-- Opening Marker --
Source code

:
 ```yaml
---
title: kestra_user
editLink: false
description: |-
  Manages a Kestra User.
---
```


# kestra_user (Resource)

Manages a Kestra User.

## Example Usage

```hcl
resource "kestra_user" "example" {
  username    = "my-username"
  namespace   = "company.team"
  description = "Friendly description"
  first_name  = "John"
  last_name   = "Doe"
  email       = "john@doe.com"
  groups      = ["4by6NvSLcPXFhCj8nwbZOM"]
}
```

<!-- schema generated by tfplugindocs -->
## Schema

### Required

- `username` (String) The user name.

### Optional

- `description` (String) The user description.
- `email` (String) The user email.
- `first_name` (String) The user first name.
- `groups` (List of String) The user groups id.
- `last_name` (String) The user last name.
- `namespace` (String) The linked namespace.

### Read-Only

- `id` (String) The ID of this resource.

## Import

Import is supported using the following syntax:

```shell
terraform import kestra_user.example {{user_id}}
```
-- Closing Marker --
*EXERCISE:* Copy each line of the records containing the string "email".

*EXERCISE RESULT:*
  email       = "john@doe.com"
- `email` (String) The user email.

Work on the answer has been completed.